Kommentar zum Ausgang der Bundespräsidentschaftswahlen
Von Stefan Kastél

Der Tag der Bundespräsidenten-Wahl war ein gefühltes Luftanhalten über mehrere Stunden, das sich in vielen nervösen und angestrengten Gesichtern widerspiegelte. Unabhängig davon welche Bedeutung man dem Amt des Bundespräsidenten oder dieser ganzen Wahl in den letzten Monaten beigemessen hatte, kam wahrscheinlich der Politikverdrossenste nicht umhin zu bemerken, dass eine gewisse Energie in der Luft lag.  Dann, kurz nach 17 Uhr. Die erste Hochrechnung flimmert über diverse Bildschirme. Ein deutlicher Vorsprung und Freude für den einen, während sich sein Kontrahent um Diplomatie bemühte, die insbesondere bei den letzten Live-Duellen zu bröckeln begann.

Ein Bekannter schrieb währenddessen auf Facebook „Die Wahl ist geschlagen, jetzt hört auf zu streiten.“ In diesem Satz steckt sehr viel. Das Befrieden nach Innen, obwohl es wichtige Dinge zu besprechen gäbe. Das nicht Wahrhabenwollen von Differenzen in unserem Land. Als wäre Politik und die damit verbundenen Themen und Wahlen etwas Kurzweiliges, das man schnellstmöglich bei Seite schieben möge sobald die Aktualität nicht mehr gegeben ist.

Diese Wahl hat gezeigt, dass Politik immer aktuell ist. Die vielen „VdB mehr denn je“ und „Norbert Hofer X“ Profilbilder werden wieder verschwinden, bevor wir „Verfassungsgerichtshof“ aussprechen können. Wir werden wieder in unseren eigenen Blasen weiterleben und die Gegenseite tunlichst meiden. Oder auch nicht.
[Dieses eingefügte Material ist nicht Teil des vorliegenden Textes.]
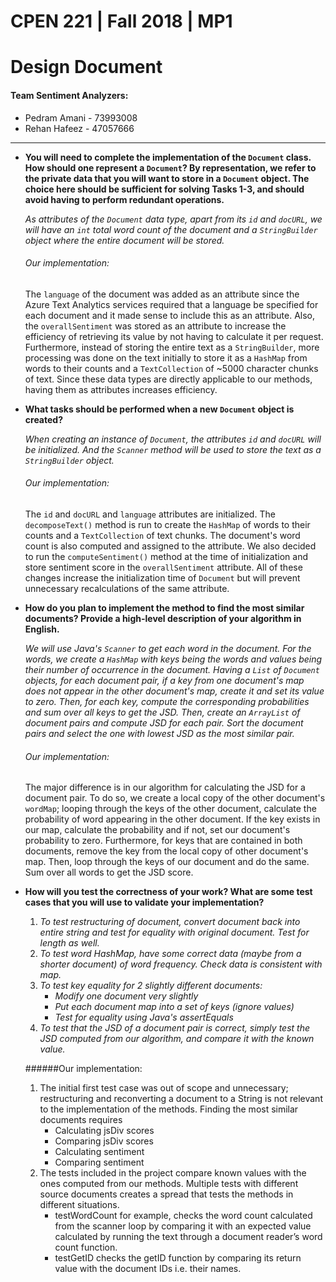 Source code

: # CPEN 221 | Fall 2018 | MP1
# Design Document
#### **Team Sentiment Analyzers:**

- Pedram Amani - 73993008
- Rehan Hafeez - 47057666

---
- **You will need to complete the implementation of the `Document` class. 
How should one represent a `Document`? By representation, we refer to the 
private data that you will want to store in a `Document` object. 
The choice here should be sufficient for solving Tasks 1-3, and should 
avoid having to perform redundant operations.**

   _As attributes of the `Document` data type, apart from its `id` and `docURL`, we 
   will have an `int` total word count of the document and a `StringBuilder` object
   where the entire document will be stored._ 

   ###### Our implementation:
   The `language` of the document was added as an attribute since the Azure Text 
   Analytics services required that a language be specified for each document 
   and it made sense to include this as an attribute. Also, the `overallSentiment` 
   was stored as an attribute to increase the efficiency of retrieving its value 
   by not having to calculate it per request. Furthermore, instead of storing the 
   entire text as a `StringBuilder`, more processing was done on the text initially 
   to store it as a `HashMap` from words to their counts and a `TextCollection` of 
   ~5000 character chunks of text. Since these data types are directly applicable to 
   our methods, having them as attributes increases efficiency.



- **What tasks should be performed when a new `Document` object is created?**

  _When creating an instance of `Document`, the attributes `id` and `docURL` will 
  be initialized. And the `Scanner` method will be used to store the text as a 
  `StringBuilder` object._
  
  ###### Our implementation:
  The `id` and `docURL` and `language` attributes are initialized. The `decomposeText()`
  method is run to create the `HashMap` of words to their counts and a `TextCollection` 
  of text chunks. The document's word count is also computed and assigned to the 
  attribute. We also decided to run the `computeSentiment()` method at the time of 
  initialization and store sentiment score in the `overallSentiment` attribute. All 
  of these changes increase the initialization time of `Document` but will prevent 
  unnecessary recalculations of the same attribute.



- **How do you plan to implement the method to find the most similar documents? Provide 
a high-level description of your algorithm in English.**

  _We will use Java's `Scanner` to get each word in the document. For the words, 
  we create a `HashMap` with keys being the words and values being their number 
  of occurrence in the document. Having a `List` of `Document` objects, for each 
  document pair, if a key from one document's map does not appear in the other 
  document's map, create it and set its value to zero. Then, for each key, compute 
  the corresponding probabilities and sum over all keys to get the JSD.
  Then, create an `ArrayList` of document pairs and compute JSD for each pair. Sort 
  the document pairs and select the one with lowest JSD as the most similar pair._
  
  ###### Our implementation:
  The major difference is in our algorithm for calculating the JSD for a document 
  pair. To do so, we create a local copy of the other document's `wordMap`; looping 
  through the keys of the other document, calculate the probability of word appearing 
  in the other document. If the key exists in our map, calculate the probability and if
  not, set our document's probability to zero. Furthermore, for keys that are contained 
  in both documents, remove the key from the local copy of other document's map.
  Then, loop through the keys of our document and do the same.
  Sum over all words to get the JSD score.
  

- **How will you test the correctness of your work? What are some test cases that 
you will use to validate your implementation?**

  1. _To test restructuring of document, convert document back into entire string 
  and test for equality with original document. Test for length as well._
  2. _To test word HashMap, have some correct data (maybe from a shorter document) of 
  word frequency. Check data is consistent with map._
  3. _To test key equality for 2 slightly different documents:_
      - _Modify one document very slightly_
      - _Put each document map into a set of keys (ignore values)_
      - _Test for equality using Java's assertEquals_
  4. _To test that the JSD of a document pair is correct, simply test the JSD computed 
  from our algorithm, and compare it with the known value._
  
  ######Our implementation:
  1. The initial first test case was out of scope and unnecessary; restructuring and 
  reconverting a document to a String is not relevant to the implementation of the 
  methods. Finding the most similar documents requires 
        - Calculating jsDiv scores
        - Comparing jsDiv scores
        - Calculating sentiment
        - Comparing sentiment
  2.	The tests included in the project compare known values with the ones computed 
  from our methods. Multiple tests with different source documents creates a spread that 
  tests the methods in different situations. 
        - testWordCount for example, checks the word count calculated from the scanner 
        loop by comparing it with an expected value calculated by running the text 
        through a document reader’s word count function. 
        - testGetID checks the getID function by comparing its return value with 
        the document IDs i.e. their names.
Denn was wir aus dieser Wahl lernen sollten ist, dass an der Spaltung innerhalb der Gesellschaft gearbeitet werden muss.

Während des gesamten letzten Jahres wurde viel gestritten. Bestimmte Themen wurden mit Emotionen angereichert, nur um daraus politisches Kleingeld zu schlagen. Natürlich war das in der Vergangenheit nicht wesentlich anders. Jedoch hat sich besonders in den letzten Monaten eine starke Tendenz zur Überdramatisierung bemerkbar gemacht.  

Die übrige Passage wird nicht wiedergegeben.